Let me tell some words about the date convert script developments... I decided developing the convert date script because I did need it for Links 2.0. You can find my posts in that subject if you search for them in Links 2.0 forums. When I finished the v1.0 version, it was the first perl script ever I done. Cool The 1.0 version did work fine. It was 3 years ago. Since I basically created for myself, I didn't plan to release it. However I saw the public demand for such script, so I decided to improve it, and planned to sell it for developers for reasonable price. At that time there was such date module which would satisfy my needs, and probably other's too. Therefore I developed the 2.0 version. But before I would ever release it I would need to create a module from it. At that time I did not have that knowledge, additionally in the meantime appeared a module which does the same, what my script does.
So I will never finish development of convert date script, because there are already module solutions, which knows much more than my script.
One was Class::Date (can find on CPAN or the dev site here: http://hacks.dlux.hu/Class-Date/). Yeah, he is also Hungarian who did such nice module. Wink
The other was GT::Date, what I currently use.
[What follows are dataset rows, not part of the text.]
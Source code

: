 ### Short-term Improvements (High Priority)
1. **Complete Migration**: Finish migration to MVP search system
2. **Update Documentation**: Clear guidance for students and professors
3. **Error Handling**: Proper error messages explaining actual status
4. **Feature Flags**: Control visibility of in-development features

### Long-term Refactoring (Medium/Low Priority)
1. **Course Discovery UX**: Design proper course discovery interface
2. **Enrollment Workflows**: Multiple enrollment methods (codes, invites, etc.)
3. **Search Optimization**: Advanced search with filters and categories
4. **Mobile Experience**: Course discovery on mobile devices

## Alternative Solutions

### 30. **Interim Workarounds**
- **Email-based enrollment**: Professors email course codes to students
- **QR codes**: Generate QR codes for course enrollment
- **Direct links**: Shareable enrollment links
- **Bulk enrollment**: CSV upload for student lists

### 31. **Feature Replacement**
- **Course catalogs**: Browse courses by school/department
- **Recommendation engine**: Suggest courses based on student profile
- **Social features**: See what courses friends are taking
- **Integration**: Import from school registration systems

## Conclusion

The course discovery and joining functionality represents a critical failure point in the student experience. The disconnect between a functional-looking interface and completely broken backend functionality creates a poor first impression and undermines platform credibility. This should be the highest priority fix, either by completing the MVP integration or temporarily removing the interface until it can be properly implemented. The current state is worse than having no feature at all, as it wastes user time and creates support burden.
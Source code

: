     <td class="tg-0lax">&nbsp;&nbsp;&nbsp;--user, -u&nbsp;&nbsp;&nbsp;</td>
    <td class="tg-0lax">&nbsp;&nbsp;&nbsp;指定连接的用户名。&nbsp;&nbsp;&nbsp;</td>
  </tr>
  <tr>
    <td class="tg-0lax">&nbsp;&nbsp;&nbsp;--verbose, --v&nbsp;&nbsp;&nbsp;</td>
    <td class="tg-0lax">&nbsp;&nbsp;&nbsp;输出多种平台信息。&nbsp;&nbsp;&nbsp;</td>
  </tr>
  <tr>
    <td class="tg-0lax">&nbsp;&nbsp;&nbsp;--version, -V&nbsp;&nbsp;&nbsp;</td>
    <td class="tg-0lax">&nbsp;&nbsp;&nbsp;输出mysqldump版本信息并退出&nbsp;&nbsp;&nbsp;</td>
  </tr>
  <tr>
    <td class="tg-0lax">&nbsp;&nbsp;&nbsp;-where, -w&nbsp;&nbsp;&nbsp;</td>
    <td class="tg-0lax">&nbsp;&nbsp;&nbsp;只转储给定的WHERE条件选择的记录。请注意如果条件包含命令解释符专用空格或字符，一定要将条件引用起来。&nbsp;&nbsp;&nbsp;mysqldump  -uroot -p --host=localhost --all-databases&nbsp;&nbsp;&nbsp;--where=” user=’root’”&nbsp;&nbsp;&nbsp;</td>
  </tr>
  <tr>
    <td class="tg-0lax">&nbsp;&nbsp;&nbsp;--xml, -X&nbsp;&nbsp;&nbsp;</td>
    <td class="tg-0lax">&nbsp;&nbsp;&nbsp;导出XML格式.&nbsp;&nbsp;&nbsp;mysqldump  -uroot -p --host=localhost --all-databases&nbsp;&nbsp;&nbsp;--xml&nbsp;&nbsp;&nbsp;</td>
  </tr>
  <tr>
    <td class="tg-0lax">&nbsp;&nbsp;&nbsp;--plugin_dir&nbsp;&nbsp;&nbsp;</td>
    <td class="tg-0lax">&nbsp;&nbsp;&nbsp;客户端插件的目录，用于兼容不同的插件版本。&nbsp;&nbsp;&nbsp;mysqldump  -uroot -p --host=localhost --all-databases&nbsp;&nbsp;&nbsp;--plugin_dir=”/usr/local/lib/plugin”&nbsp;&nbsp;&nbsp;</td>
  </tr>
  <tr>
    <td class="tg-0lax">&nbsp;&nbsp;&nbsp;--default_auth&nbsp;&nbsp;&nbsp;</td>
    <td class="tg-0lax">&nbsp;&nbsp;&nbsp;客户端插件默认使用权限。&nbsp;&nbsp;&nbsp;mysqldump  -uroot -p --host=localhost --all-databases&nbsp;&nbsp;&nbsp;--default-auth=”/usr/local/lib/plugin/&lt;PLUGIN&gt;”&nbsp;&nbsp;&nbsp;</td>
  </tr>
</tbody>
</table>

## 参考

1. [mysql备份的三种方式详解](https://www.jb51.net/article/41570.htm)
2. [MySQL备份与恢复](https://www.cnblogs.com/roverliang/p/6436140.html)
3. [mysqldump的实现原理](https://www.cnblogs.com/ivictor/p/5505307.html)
IMO, if GT::Date would not exist, I would use Class::Date for sure.

Now back to my script:
# Description: Converts any date into any other date format (doesn't compute or validate dates, just changing their format)
# Usage: &convert_date ($date, $input_format, $output_format, $language);
# Example: &convert_date ('09-11-1998', 'dd-mm-yyyy', 'yyyy.mmm.dd.', 'English');
# Format strings: yyyy, mmmm, mmm, mm, dddd, ddd, dd, HH, MM, SS
# Notes:
# - input format MUST match the input date format
# - ddd and dddd will be always based (computed) on the given input date
#Changes in v2.0beta3:
# - some small bug changes
#Changes in v2.0beta2:
# - strict usage - hopefully now is mod_perl compatible
# - multi level debug added
# - exception added to convert special partial formats
#Changes in v2.0beta1:
# - completely reworked algorithm for format converting
# - error messages added, error checking works fine as I know
# - now validates dates, prints error message if a date element is not valid
# - added support for yy format. e.g. dd/mm/yy
# Known problems:
# - no support for GMT & UTC time zones (yet)
# - no support for 12-24 hour format converting (yet)
# - no support for language to language converting
And as I mentioned earlier, can convert dates correctly from any format to any format, to unix time and from unix time back to chosen format, also can display date languages in many language, including Hungarian, German, English, French, Russian, Spanish, and probably more automatically, just by setting the correct locale.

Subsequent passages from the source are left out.